As I gazed with suicidal thoughts upon the hideous painting of a screaming skull on the wall of a roach-infested sublet, I knew I’d have to enter the fray once more.
This time I was a little smarter. I asked a friend whose opinion I respected and she recommended I try her shrink, Jim Walters. I went to him, and mirabile dictu, actually got better.

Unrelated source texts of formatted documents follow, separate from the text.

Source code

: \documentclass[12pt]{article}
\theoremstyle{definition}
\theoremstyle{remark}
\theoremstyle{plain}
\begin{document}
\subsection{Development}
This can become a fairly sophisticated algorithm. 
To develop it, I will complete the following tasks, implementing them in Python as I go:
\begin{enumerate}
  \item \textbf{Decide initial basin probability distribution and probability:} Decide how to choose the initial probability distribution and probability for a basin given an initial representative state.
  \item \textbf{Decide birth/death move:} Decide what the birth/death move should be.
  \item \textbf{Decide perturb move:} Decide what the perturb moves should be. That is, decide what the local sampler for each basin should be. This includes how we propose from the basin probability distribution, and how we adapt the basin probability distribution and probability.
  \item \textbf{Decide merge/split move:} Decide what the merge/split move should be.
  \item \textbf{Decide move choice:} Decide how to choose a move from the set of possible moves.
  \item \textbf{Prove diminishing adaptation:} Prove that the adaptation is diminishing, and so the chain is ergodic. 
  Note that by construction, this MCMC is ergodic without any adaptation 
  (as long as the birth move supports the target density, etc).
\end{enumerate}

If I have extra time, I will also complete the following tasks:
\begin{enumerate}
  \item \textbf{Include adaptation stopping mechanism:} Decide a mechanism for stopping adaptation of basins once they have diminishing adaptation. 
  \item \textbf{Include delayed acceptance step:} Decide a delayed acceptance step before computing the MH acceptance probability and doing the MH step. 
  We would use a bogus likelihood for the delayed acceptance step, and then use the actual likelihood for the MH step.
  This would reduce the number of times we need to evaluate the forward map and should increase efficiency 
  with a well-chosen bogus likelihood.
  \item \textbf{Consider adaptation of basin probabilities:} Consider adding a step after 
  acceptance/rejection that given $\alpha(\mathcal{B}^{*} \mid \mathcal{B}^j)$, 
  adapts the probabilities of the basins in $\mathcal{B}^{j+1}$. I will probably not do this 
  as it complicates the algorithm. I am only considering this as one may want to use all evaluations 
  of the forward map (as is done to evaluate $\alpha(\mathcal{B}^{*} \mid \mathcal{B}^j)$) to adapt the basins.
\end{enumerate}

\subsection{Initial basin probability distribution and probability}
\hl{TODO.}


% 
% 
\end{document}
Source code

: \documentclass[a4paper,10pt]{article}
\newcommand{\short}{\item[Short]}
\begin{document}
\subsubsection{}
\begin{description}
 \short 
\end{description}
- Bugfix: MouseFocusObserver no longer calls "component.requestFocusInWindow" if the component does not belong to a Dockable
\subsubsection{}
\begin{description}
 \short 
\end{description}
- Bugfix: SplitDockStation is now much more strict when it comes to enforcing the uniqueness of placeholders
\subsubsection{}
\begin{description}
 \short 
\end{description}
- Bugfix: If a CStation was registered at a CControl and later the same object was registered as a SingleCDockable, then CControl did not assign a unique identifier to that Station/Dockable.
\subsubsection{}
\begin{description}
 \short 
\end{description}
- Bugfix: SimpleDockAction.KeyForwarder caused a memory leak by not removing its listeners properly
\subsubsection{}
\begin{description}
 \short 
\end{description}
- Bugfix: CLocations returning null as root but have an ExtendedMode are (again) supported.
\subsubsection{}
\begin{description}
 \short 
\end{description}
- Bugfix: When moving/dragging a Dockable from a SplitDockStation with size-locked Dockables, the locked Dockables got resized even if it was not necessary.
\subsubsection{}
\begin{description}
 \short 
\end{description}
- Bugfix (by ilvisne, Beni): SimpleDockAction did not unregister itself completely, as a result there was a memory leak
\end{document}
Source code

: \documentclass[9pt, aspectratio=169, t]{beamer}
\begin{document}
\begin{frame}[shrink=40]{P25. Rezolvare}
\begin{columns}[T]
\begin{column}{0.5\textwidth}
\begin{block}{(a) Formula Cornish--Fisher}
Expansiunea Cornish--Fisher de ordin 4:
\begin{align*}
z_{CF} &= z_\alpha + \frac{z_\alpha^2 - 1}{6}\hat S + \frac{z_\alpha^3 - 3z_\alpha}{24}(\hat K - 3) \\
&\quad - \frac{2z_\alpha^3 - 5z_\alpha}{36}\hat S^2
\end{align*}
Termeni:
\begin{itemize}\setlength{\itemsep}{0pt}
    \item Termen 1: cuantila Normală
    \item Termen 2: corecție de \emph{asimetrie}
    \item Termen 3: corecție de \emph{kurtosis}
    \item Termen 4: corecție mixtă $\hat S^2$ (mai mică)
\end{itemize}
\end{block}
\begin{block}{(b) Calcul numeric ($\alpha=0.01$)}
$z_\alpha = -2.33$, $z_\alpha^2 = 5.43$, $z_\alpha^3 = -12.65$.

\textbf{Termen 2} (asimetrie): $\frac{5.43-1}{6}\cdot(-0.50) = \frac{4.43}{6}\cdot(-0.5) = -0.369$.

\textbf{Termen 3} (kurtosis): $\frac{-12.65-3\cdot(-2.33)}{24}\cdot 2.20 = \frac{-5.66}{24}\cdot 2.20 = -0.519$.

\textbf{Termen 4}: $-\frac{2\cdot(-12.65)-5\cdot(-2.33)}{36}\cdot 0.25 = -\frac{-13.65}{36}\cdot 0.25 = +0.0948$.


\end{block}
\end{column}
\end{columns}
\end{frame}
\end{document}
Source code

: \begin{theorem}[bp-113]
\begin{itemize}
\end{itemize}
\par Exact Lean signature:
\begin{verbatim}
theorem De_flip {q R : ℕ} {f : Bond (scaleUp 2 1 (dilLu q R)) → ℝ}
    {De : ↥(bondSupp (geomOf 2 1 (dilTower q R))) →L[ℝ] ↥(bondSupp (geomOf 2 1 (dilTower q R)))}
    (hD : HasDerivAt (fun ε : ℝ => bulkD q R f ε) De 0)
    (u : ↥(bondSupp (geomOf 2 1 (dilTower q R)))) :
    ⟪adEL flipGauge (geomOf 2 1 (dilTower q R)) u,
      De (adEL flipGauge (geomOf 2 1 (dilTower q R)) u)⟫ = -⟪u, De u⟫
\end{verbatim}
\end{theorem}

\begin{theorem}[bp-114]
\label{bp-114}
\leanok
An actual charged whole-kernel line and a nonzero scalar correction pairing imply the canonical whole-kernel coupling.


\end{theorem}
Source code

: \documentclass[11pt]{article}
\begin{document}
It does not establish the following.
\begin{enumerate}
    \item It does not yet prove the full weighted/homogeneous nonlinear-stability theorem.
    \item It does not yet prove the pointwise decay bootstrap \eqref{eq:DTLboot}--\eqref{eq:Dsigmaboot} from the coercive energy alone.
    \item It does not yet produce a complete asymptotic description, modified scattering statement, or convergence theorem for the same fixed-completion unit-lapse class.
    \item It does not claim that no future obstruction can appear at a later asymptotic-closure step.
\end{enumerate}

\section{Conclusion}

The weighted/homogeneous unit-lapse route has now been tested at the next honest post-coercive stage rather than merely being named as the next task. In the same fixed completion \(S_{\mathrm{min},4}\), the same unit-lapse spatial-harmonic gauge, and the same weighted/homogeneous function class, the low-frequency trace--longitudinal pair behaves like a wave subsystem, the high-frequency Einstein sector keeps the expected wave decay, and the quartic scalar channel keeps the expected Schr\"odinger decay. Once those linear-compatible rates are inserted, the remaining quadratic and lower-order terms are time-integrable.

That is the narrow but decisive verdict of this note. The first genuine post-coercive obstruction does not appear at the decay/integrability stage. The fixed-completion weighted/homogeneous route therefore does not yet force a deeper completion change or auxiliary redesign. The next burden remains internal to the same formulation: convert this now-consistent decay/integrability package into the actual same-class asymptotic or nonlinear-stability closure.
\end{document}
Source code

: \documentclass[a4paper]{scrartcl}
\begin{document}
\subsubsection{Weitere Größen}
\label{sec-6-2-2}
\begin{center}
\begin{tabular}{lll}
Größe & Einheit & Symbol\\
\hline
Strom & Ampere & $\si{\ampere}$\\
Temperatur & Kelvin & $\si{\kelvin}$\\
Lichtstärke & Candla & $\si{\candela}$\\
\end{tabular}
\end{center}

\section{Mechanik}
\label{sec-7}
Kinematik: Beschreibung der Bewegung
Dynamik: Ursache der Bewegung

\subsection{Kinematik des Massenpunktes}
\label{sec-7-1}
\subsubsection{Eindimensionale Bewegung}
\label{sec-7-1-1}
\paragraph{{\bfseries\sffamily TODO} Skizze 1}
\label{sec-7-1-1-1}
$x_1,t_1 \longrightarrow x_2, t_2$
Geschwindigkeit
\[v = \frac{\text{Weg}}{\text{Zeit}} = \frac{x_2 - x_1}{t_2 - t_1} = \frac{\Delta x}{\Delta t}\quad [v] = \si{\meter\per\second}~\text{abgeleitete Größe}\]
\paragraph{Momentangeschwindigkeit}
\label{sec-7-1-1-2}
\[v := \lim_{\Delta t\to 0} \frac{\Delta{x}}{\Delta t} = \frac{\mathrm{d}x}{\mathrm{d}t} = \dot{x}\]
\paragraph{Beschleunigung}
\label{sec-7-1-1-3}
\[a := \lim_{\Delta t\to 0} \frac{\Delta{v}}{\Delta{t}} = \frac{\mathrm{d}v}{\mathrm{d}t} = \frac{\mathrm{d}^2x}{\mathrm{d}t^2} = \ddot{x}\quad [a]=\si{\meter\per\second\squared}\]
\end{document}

I’d been unhappy in my job as a caseworker and Jim convinced me I was a writer, which changed my life. He also convinced me not to break up with my on-again, off-again boyfriend, Ira, whom I later married. I thought I was happy with Ira until he left me for a younger woman many years later. To his credit Jim later admitted he’d totally missed Ira’s asshole side. .
When I started seeing Jim I was leery. This guy can’t be a real shrink, I thought. He doesn’t have a fancy office, doesn’t radiate self-assurance or charisma, doesn’t charge exorbitant fees, wears jeans, and has an annoying habit of laughing at his own jokes. Although he says wise things that make me think, he also talks too much and sometimes I have to interrupt him. Even worse, he seems to think I should trust my own judgement, frequently admits to being wrong, and doesn’t give me a hard time about anything. He makes it clear that he likes me. Can someone like that really know what he’s doing?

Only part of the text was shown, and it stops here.